───── DATA EXTRACT ─────

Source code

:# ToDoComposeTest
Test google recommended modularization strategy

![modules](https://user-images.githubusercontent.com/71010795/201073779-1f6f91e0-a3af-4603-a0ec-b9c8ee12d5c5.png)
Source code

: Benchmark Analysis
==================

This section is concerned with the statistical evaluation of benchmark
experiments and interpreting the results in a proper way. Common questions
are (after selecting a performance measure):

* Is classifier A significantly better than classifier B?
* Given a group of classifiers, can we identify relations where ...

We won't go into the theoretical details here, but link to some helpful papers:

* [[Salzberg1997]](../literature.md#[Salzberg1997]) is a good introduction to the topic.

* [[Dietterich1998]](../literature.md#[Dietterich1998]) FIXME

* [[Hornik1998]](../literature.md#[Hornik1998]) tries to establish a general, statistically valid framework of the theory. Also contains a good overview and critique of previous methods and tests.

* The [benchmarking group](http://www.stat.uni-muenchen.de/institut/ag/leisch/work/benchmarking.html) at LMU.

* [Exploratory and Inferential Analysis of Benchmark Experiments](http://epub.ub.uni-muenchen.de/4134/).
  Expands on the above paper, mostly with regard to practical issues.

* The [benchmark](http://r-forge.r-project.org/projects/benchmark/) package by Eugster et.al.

─────

TASK BRIEF: Retype each record, matching it exactly.

EXERCISE RESULT:
Source code

:# ToDoComposeTest
Test google recommended modularization strategy

![modules](https://user-images.githubusercontent.com/71010795/201073779-1f6f91e0-a3af-4603-a0ec-b9c8ee12d5c5.png)
Source code

: Benchmark Analysis
==================

This section is concerned with the statistical evaluation of benchmark
experiments and interpreting the results in a proper way. Common questions
are (after selecting a performance measure):

* Is classifier A significantly better than classifier B?
* Given a group of classifiers, can we identify relations where ...

We won't go into the theoretical details here, but link to some helpful papers:

* [[Salzberg1997]](../literature.md#[Salzberg1997]) is a good introduction to the topic.

* [[Dietterich1998]](../literature.md#[Dietterich1998]) FIXME

* [[Hornik1998]](../literature.md#[Hornik1998]) tries to establish a general, statistically valid framework of the theory. Also contains a good overview and critique of previous methods and tests.

* The [benchmarking group](http://www.stat.uni-muenchen.de/institut/ag/leisch/work/benchmarking.html) at LMU.

* [Exploratory and Inferential Analysis of Benchmark Experiments](http://epub.ub.uni-muenchen.de/4134/).
  Expands on the above paper, mostly with regard to practical issues.

* The [benchmark](http://r-forge.r-project.org/projects/benchmark/) package by Eugster et.al.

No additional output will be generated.